#### Directions:
In the listing below, find the line containing "### Technical demo landing pages" and the line containing "1. When the". Repeat exactly those two lines and every line between them.

#### Listed entries:
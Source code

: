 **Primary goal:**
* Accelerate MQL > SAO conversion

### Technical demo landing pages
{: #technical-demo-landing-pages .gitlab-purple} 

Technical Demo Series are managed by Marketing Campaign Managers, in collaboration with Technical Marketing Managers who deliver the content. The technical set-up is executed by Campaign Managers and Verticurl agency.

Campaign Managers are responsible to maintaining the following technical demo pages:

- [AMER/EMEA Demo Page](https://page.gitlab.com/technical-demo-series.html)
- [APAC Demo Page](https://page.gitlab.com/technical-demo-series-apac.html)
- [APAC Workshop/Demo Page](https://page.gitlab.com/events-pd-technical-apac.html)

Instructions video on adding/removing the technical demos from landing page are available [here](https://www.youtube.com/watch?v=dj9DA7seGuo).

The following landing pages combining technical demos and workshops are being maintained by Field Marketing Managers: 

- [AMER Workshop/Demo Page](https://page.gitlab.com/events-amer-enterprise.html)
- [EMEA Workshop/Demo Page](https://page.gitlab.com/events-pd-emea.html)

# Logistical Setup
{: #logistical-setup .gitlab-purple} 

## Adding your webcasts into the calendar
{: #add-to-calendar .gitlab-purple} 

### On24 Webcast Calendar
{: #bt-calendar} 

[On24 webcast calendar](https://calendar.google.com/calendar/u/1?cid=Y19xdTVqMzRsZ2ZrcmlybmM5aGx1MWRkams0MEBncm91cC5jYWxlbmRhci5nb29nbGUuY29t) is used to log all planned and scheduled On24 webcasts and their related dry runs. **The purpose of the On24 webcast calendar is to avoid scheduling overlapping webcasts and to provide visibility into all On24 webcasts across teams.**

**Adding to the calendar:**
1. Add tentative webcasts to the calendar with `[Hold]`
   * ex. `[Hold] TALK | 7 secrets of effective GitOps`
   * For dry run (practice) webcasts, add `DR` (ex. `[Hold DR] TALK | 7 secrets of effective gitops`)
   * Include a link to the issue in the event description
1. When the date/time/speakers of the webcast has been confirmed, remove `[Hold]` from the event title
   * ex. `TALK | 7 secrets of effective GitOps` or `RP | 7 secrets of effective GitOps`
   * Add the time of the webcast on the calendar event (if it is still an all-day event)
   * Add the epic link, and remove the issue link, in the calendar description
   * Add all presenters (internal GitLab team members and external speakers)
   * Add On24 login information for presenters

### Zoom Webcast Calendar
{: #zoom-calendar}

#### Exercise result:
### Technical demo landing pages
{: #technical-demo-landing-pages .gitlab-purple} 

Technical Demo Series are managed by Marketing Campaign Managers, in collaboration with Technical Marketing Managers who deliver the content. The technical set-up is executed by Campaign Managers and Verticurl agency.

Campaign Managers are responsible to maintaining the following technical demo pages:

- [AMER/EMEA Demo Page](https://page.gitlab.com/technical-demo-series.html)
- [APAC Demo Page](https://page.gitlab.com/technical-demo-series-apac.html)
- [APAC Workshop/Demo Page](https://page.gitlab.com/events-pd-technical-apac.html)

Instructions video on adding/removing the technical demos from landing page are available [here](https://www.youtube.com/watch?v=dj9DA7seGuo).

The following landing pages combining technical demos and workshops are being maintained by Field Marketing Managers: 

- [AMER Workshop/Demo Page](https://page.gitlab.com/events-amer-enterprise.html)
- [EMEA Workshop/Demo Page](https://page.gitlab.com/events-pd-emea.html)

# Logistical Setup
{: #logistical-setup .gitlab-purple} 

## Adding your webcasts into the calendar
{: #add-to-calendar .gitlab-purple} 

### On24 Webcast Calendar
{: #bt-calendar} 

[On24 webcast calendar](https://calendar.google.com/calendar/u/1?cid=Y19xdTVqMzRsZ2ZrcmlybmM5aGx1MWRkams0MEBncm91cC5jYWxlbmRhci5nb29nbGUuY29t) is used to log all planned and scheduled On24 webcasts and their related dry runs. **The purpose of the On24 webcast calendar is to avoid scheduling overlapping webcasts and to provide visibility into all On24 webcasts across teams.**

**Adding to the calendar:**
1. Add tentative webcasts to the calendar with `[Hold]`
   * ex. `[Hold] TALK | 7 secrets of effective GitOps`
   * For dry run (practice) webcasts, add `DR` (ex. `[Hold DR] TALK | 7 secrets of effective gitops`)
   * Include a link to the issue in the event description
1. When the date/time/speakers of the webcast has been confirmed, remove `[Hold]` from the event title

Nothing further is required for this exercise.